Last fall, I configured our AWS RDS SSRS server for email subscriptions using SES (Amazon Simple Email Service.) Last week, I was asked to switch the SMTP Server in that configuration to use my company’s Office 365 SMTP server. I started by following all the steps just as I had before with SES.
See the previous post about RDS SSRS Email at:
UPDATE JAN 2024
Setting up OFFICE 365 for AWS RDS SSRS credentials may not require any of the fixes described below. My manager had me move one of other accounts over to Office 365 for SMTP and I followed the steps in the article linked above. All that was needed was to white list the IP Address for the VPC in Office 365.

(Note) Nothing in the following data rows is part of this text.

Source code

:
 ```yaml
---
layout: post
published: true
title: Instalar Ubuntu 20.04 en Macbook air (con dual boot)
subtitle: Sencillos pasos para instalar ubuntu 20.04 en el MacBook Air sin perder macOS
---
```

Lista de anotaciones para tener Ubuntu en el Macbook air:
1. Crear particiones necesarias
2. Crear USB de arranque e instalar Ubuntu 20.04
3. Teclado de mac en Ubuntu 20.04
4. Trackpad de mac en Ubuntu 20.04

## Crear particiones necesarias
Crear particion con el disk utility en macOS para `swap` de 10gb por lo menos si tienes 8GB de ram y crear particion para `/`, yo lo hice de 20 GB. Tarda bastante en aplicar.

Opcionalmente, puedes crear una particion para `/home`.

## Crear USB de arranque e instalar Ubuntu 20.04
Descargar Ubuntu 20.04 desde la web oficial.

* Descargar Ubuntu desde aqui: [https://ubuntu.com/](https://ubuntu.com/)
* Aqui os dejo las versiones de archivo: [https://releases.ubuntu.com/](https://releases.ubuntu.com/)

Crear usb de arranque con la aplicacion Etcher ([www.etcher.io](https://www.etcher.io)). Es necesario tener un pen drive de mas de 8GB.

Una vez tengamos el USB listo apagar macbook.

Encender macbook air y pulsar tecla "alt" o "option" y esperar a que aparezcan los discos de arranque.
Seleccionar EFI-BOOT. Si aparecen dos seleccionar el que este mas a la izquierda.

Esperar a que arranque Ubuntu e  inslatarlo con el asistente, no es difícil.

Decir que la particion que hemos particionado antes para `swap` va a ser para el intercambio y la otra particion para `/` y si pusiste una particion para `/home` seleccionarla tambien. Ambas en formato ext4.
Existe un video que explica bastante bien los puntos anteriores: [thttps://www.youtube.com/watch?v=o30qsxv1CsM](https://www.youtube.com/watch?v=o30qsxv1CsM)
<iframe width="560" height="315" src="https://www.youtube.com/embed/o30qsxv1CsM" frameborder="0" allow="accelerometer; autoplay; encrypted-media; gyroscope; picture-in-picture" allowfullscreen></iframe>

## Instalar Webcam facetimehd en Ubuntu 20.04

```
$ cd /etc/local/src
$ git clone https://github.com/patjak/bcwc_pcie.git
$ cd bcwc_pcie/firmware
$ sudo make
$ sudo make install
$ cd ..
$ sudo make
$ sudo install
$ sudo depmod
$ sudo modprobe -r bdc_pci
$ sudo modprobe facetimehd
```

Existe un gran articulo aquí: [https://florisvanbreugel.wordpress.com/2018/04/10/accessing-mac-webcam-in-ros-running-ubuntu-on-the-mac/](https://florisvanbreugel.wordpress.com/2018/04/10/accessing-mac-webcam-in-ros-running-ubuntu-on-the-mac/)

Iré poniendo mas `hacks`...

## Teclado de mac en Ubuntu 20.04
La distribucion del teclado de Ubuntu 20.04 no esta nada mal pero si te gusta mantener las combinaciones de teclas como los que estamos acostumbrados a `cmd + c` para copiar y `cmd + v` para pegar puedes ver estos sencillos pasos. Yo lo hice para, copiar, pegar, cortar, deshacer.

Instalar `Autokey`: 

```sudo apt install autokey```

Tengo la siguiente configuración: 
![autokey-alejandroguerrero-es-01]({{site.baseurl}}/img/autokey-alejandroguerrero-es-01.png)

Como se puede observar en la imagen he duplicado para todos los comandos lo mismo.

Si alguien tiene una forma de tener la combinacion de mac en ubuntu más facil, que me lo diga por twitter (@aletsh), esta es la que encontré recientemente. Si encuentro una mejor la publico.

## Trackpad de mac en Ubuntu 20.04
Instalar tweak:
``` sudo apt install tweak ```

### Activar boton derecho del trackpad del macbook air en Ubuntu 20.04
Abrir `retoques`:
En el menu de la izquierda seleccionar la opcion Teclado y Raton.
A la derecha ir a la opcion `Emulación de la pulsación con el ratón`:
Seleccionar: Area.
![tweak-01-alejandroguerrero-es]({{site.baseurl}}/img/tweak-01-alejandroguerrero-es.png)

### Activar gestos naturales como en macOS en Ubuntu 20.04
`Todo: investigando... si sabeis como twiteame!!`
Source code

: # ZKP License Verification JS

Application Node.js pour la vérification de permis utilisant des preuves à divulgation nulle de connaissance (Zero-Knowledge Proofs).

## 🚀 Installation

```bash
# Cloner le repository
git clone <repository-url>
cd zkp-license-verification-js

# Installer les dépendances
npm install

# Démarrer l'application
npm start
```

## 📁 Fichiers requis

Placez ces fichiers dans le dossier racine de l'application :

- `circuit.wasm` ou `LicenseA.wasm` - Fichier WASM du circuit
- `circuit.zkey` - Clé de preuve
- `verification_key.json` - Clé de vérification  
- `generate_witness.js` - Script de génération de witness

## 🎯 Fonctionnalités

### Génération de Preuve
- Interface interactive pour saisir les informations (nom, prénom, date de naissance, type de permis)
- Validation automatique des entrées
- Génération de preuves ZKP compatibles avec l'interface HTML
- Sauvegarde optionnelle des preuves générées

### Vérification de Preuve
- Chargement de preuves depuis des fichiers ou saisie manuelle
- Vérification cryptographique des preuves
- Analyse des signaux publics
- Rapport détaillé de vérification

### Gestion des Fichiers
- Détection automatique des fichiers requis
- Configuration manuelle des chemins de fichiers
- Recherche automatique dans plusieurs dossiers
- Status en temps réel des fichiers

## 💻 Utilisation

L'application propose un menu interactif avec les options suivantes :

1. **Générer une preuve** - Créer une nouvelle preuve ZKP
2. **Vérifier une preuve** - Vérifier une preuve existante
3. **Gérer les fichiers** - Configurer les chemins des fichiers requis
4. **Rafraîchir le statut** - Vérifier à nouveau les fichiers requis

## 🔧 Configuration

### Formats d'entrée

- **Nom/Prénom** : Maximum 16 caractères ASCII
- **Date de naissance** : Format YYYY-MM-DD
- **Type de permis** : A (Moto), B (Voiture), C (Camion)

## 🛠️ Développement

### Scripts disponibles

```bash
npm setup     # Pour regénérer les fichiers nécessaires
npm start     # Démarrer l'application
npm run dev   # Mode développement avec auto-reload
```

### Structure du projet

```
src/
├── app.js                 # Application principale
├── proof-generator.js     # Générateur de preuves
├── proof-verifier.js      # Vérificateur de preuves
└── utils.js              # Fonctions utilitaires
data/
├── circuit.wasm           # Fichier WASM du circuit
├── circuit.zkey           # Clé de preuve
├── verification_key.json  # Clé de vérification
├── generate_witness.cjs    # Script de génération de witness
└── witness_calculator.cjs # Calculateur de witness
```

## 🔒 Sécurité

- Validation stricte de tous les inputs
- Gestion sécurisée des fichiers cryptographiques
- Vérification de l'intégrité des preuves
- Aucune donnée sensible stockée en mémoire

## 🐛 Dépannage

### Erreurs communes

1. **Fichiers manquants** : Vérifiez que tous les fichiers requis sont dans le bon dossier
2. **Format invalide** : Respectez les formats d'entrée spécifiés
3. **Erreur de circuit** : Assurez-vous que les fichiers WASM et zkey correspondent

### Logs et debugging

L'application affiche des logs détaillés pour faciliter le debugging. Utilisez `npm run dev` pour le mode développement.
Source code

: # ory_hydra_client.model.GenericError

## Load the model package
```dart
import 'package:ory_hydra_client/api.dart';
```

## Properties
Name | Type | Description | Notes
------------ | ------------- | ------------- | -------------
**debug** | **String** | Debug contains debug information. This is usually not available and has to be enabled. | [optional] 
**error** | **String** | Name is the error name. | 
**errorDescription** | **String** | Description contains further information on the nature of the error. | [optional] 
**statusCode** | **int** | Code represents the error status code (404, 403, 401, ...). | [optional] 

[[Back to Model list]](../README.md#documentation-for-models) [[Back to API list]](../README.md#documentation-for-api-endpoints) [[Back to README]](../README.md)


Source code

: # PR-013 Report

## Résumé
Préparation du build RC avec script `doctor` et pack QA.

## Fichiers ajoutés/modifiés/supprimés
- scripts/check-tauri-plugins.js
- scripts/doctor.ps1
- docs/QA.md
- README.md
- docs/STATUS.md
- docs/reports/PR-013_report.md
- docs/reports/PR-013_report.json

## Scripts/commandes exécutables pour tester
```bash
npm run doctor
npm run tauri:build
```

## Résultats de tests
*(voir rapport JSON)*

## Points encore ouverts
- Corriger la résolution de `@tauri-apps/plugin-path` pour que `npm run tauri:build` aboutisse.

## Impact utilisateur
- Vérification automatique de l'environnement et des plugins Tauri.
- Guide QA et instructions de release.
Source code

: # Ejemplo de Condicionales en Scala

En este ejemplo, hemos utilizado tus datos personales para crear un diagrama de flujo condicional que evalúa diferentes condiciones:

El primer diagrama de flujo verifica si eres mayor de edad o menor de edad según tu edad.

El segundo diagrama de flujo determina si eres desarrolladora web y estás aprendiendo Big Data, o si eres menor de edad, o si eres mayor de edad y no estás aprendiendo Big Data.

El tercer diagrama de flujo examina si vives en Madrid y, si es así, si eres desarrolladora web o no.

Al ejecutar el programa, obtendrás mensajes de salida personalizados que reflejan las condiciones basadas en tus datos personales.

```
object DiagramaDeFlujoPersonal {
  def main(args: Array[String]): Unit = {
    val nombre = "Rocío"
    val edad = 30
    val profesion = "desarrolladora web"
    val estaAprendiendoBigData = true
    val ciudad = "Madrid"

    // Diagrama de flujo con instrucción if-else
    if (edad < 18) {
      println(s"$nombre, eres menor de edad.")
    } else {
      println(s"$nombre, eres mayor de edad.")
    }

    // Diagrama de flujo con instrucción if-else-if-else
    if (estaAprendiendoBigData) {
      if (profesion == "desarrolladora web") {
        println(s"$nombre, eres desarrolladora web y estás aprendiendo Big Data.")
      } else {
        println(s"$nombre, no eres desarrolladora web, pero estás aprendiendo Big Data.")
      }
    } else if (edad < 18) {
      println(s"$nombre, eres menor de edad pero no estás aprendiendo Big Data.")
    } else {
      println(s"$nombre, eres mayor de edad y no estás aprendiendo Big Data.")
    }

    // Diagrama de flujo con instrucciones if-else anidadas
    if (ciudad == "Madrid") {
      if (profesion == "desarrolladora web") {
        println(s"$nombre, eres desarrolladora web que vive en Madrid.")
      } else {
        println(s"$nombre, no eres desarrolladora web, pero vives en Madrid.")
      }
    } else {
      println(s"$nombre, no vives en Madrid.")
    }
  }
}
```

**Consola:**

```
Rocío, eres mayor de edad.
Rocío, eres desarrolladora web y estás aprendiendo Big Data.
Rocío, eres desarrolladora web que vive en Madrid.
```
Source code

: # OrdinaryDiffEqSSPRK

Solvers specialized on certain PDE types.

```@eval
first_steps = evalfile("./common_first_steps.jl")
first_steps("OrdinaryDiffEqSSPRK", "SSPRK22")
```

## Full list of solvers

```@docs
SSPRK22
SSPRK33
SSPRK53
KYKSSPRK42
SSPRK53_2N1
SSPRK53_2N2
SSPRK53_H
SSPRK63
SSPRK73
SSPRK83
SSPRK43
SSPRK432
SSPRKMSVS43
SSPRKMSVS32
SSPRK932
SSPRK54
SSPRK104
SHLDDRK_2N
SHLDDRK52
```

I am leaving the below troubleshooting tips for reference only. As I stated back then, I suspected AWS would have a fix for this, and indeed it appears they did.
LEGACY TROUBLESHOOTING Article Continued…
Confident all would be well, I tested sending my first subscription. When nothing arrived in my email box, I went back to the SSRS report and reviewed the subscription only to find this very non-descript error. “Failure sending mail: One or more errors occurred.Mail will not be resent.”
Naturally I decided to dig further. To do that, I opened up PowerShell (with the AWS CLI plugin installed) and ran this snippet to list the SSRS log files.
aws rds describe-db-log-files --db-instance-identifier MyRdsServerNameAnd then this snippet to actually get to the log file.
aws rds download-db-log-file-portion --db-instance-identifier MyRdsServerName--log-file-name ssrs/ReportingServicesService_THE_DATE_AND_TIME.logInside the log I found a more useful error message:
“System.Net.Mail.SmtpException: The server committed a protocol violation.”
Mmmm. Really? I was stumped. Not knowing what to do, I contacted AWS Support.
The first step Support had me complete, was to set up database mail on the RDS database server using the same SMTP server credentials. Since that functioned correctly, the RDS team began to investigate.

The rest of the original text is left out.